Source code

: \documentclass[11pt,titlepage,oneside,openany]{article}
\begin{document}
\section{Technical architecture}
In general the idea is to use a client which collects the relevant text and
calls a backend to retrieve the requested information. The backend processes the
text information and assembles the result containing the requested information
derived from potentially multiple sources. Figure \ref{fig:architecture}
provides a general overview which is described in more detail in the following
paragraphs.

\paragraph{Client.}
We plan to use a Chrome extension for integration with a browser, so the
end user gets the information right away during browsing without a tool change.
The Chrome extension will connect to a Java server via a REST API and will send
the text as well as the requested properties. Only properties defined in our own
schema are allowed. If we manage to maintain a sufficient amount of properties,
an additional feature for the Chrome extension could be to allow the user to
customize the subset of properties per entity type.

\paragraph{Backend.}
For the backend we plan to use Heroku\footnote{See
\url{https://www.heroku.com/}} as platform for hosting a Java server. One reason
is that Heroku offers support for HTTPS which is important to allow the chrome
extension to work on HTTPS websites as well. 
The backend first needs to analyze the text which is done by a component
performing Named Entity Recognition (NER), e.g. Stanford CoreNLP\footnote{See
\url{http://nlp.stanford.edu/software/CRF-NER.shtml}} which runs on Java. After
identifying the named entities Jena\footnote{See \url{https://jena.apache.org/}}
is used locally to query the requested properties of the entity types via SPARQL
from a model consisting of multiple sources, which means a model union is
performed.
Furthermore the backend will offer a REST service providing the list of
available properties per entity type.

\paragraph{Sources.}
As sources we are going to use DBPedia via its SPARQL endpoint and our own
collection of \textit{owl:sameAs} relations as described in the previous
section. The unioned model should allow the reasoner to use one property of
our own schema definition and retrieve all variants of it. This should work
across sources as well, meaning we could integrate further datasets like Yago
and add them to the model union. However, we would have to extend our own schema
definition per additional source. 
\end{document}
* * *
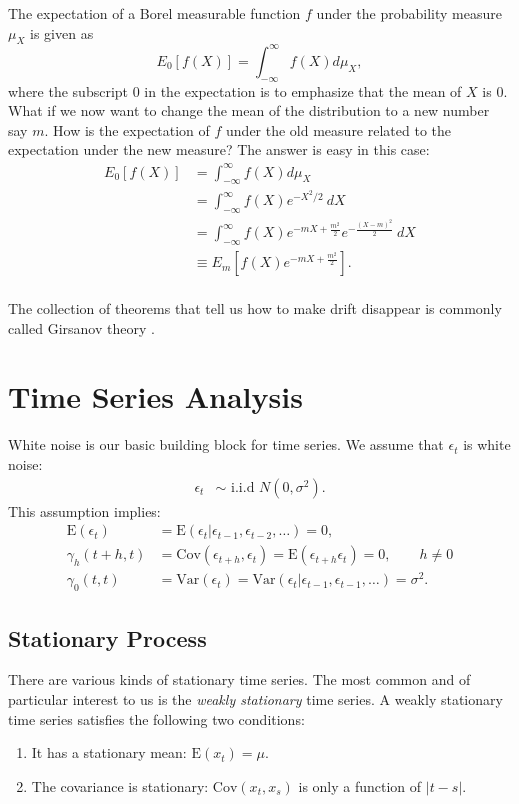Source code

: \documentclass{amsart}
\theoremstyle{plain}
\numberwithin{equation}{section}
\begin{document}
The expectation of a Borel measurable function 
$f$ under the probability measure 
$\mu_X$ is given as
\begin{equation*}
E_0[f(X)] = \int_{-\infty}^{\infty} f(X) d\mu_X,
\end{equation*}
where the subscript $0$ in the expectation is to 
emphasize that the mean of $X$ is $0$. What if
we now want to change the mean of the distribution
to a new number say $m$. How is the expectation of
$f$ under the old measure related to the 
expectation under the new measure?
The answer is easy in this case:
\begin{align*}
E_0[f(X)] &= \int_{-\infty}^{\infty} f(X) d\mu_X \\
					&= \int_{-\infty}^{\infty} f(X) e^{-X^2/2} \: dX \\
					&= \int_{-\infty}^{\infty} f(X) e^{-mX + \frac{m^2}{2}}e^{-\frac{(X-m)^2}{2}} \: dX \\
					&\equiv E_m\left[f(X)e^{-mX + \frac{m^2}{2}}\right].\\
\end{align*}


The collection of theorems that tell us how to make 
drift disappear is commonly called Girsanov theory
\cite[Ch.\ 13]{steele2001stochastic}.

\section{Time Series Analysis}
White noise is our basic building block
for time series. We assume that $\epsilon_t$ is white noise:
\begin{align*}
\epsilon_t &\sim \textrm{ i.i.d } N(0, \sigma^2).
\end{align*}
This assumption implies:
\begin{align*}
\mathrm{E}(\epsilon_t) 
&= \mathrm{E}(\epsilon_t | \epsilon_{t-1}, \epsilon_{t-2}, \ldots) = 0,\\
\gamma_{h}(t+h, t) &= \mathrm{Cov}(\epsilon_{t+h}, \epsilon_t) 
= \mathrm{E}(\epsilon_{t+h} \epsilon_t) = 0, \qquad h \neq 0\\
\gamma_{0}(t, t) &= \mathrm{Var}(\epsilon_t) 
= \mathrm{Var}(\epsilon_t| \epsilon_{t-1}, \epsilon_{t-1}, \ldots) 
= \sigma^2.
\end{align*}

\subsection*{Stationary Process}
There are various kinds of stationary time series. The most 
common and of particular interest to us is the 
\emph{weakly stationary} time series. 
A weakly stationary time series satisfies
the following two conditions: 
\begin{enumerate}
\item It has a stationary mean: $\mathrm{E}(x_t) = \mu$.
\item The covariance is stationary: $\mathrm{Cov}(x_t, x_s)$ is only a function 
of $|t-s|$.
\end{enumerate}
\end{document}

§ **Try it**: A verbatim transcription is needed of the lines above, starting at the line with "customize the subset" and ending at the line with "section. The unioned", both included, and of nothing else.

§ **Task result**:
customize the subset of properties per entity type.

\paragraph{Backend.}
For the backend we plan to use Heroku\footnote{See
\url{https://www.heroku.com/}} as platform for hosting a Java server. One reason
is that Heroku offers support for HTTPS which is important to allow the chrome
extension to work on HTTPS websites as well. 
The backend first needs to analyze the text which is done by a component
performing Named Entity Recognition (NER), e.g. Stanford CoreNLP\footnote{See
\url{http://nlp.stanford.edu/software/CRF-NER.shtml}} which runs on Java. After
identifying the named entities Jena\footnote{See \url{https://jena.apache.org/}}
is used locally to query the requested properties of the entity types via SPARQL
from a model consisting of multiple sources, which means a model union is
performed.
Furthermore the backend will offer a REST service providing the list of
available properties per entity type.

\paragraph{Sources.}
As sources we are going to use DBPedia via its SPARQL endpoint and our own
collection of \textit{owl:sameAs} relations as described in the previous
section. The unioned model should allow the reasoner to use one property of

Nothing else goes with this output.